What to produce ::
Find and return every line of the data that contains the word "frac".

Records from a data source:
▽

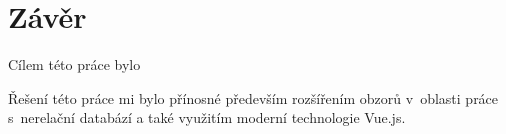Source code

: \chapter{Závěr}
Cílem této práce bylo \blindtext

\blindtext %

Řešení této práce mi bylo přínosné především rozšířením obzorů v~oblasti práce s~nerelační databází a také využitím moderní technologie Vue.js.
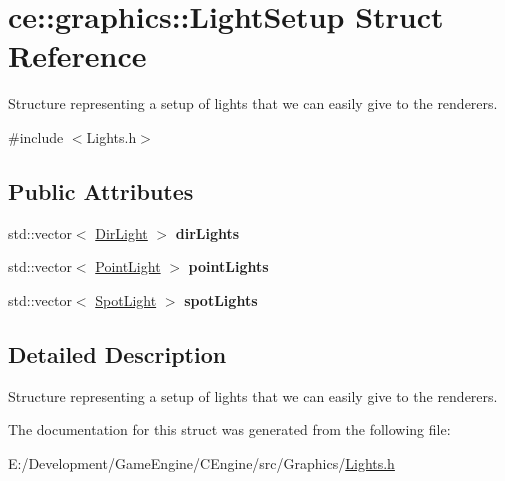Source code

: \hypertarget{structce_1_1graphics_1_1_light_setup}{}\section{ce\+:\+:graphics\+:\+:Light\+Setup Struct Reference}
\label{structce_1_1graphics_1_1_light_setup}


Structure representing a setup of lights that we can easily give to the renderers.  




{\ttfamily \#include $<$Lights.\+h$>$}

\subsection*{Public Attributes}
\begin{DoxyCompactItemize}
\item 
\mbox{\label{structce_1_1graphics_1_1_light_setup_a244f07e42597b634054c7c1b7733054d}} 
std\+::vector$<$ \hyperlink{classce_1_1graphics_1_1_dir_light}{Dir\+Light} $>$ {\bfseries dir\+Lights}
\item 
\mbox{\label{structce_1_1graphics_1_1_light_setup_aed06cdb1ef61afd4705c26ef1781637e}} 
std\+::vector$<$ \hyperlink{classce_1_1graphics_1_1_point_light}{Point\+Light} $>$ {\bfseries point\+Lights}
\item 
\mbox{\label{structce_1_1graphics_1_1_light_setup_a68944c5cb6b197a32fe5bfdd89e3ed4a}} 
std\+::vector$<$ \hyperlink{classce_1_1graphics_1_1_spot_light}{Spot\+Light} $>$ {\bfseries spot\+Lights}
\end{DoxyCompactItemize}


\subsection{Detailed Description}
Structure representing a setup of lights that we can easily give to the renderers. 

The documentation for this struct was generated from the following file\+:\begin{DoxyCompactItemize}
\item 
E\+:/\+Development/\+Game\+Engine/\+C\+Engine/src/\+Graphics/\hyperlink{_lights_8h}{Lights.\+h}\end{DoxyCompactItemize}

△
▽

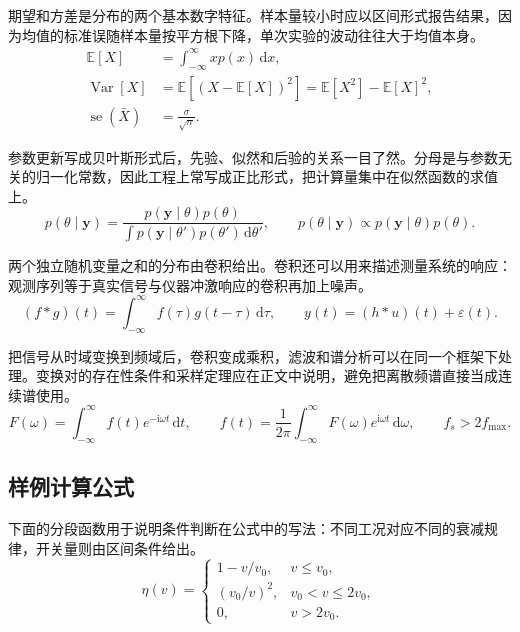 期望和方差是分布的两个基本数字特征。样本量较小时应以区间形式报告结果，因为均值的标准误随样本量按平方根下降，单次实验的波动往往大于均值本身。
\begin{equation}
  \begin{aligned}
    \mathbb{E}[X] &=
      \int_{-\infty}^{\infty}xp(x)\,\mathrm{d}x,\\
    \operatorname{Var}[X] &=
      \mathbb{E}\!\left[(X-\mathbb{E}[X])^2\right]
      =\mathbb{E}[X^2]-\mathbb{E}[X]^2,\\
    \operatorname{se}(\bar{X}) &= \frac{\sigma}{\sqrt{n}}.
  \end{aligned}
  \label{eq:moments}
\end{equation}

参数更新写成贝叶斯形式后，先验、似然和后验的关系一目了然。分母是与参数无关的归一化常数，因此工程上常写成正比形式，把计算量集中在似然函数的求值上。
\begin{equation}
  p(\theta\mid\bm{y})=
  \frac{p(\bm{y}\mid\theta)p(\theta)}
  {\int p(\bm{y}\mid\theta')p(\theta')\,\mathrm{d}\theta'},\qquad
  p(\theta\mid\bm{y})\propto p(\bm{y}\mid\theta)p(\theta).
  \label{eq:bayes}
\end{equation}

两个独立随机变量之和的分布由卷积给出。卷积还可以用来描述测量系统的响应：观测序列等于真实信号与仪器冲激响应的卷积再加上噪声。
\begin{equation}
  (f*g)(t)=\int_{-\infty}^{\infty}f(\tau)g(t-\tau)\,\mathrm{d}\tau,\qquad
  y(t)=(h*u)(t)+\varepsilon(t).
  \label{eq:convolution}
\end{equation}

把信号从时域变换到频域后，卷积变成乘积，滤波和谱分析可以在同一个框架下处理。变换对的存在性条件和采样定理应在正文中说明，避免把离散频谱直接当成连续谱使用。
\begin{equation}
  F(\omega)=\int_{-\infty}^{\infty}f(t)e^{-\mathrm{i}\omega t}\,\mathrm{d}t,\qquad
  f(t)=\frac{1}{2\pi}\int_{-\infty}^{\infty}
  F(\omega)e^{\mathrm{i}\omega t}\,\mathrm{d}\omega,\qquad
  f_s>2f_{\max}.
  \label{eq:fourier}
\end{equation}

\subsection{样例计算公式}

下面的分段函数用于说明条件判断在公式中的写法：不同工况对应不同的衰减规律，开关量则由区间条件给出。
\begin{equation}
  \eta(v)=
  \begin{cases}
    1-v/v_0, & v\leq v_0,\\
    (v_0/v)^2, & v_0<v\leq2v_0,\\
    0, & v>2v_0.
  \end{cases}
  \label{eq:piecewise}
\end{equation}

△
▽

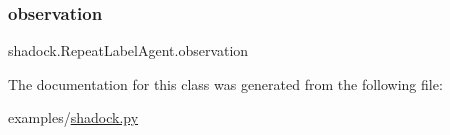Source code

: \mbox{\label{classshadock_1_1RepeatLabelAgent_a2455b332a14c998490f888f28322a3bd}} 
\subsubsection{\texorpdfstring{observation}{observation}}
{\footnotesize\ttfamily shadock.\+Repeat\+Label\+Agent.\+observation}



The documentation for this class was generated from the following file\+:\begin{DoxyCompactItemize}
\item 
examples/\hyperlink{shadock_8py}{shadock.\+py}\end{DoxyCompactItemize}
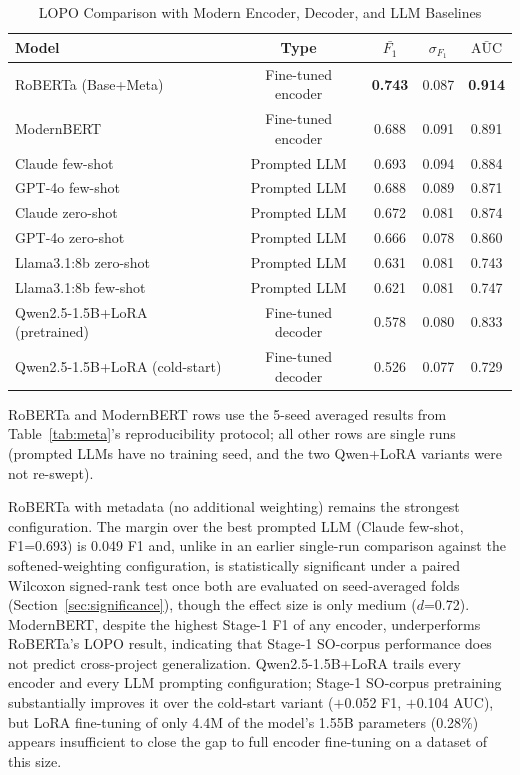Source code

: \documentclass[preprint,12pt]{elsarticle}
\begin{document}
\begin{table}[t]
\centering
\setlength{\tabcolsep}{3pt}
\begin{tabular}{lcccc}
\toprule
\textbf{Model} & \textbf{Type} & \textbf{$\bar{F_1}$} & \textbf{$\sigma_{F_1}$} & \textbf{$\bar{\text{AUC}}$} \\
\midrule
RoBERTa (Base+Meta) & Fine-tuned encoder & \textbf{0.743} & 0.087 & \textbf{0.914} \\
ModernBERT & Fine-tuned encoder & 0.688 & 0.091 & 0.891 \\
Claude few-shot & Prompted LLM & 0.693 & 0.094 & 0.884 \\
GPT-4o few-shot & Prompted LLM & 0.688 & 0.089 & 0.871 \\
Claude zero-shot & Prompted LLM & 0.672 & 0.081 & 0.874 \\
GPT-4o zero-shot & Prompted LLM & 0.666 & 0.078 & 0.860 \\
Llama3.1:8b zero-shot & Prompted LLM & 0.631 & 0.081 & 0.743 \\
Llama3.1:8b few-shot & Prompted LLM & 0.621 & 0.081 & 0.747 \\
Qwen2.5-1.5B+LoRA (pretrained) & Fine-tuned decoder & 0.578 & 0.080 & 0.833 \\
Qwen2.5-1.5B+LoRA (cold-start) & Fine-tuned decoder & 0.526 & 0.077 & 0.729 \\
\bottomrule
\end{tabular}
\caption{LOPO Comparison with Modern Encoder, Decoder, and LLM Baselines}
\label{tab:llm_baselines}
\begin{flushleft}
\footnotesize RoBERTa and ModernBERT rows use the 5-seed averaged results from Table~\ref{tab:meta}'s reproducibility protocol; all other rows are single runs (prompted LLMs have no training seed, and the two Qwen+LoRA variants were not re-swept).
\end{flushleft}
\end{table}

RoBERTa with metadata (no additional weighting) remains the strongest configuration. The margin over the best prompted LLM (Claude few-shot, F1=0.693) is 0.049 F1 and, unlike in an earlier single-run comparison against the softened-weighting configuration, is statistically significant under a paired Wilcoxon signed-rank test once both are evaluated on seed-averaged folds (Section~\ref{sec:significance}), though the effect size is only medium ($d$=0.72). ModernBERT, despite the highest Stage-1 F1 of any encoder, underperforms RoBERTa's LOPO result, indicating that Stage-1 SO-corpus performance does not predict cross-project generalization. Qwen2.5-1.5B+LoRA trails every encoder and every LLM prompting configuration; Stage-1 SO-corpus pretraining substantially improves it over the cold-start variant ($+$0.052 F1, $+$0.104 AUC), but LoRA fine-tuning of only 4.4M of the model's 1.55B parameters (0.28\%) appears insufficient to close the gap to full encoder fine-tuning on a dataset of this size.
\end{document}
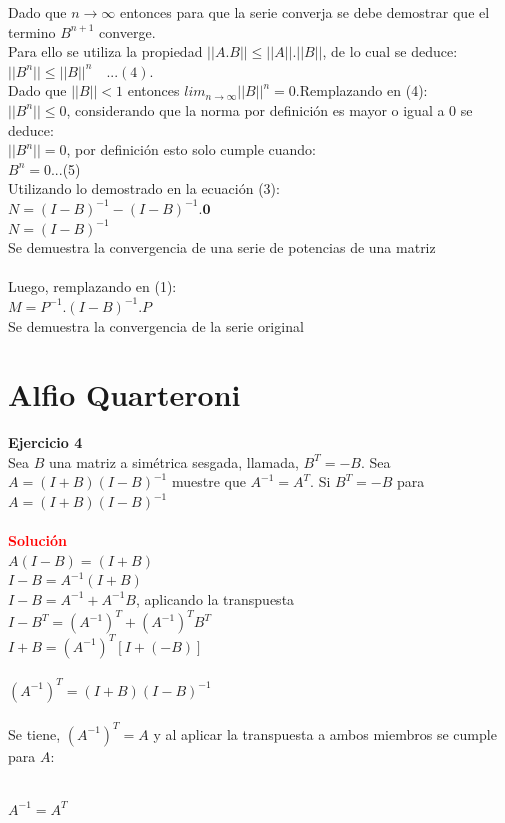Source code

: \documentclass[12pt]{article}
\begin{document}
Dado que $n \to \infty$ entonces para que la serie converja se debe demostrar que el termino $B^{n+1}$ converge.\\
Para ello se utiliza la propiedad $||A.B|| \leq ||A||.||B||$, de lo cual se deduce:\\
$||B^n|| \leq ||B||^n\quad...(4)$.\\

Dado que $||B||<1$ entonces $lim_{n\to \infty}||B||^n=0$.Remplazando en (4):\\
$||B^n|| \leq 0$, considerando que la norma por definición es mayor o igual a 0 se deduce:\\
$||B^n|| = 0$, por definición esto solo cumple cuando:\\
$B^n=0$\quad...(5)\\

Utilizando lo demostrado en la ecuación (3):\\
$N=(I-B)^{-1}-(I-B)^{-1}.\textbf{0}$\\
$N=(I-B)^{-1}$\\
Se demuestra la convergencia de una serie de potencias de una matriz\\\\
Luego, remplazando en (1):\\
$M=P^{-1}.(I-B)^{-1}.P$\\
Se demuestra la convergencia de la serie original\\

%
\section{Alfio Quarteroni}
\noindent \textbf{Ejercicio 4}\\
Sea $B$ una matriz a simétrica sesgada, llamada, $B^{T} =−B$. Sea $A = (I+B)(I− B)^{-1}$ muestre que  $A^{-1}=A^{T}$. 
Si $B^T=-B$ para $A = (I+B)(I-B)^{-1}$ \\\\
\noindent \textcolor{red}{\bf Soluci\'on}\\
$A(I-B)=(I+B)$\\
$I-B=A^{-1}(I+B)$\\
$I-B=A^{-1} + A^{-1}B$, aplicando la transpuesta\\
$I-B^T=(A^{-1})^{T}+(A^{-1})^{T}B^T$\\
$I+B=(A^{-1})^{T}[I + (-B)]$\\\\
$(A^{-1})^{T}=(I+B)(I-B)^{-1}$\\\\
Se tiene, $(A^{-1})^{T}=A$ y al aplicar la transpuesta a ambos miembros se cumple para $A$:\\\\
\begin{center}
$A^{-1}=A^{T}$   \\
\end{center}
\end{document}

△

Written reply ::
    \operatorname{se}(\bar{X}) &= \frac{\sigma}{\sqrt{n}}.
  \frac{p(\bm{y}\mid\theta)p(\theta)}
  f(t)=\frac{1}{2\pi}\int_{-\infty}^{\infty}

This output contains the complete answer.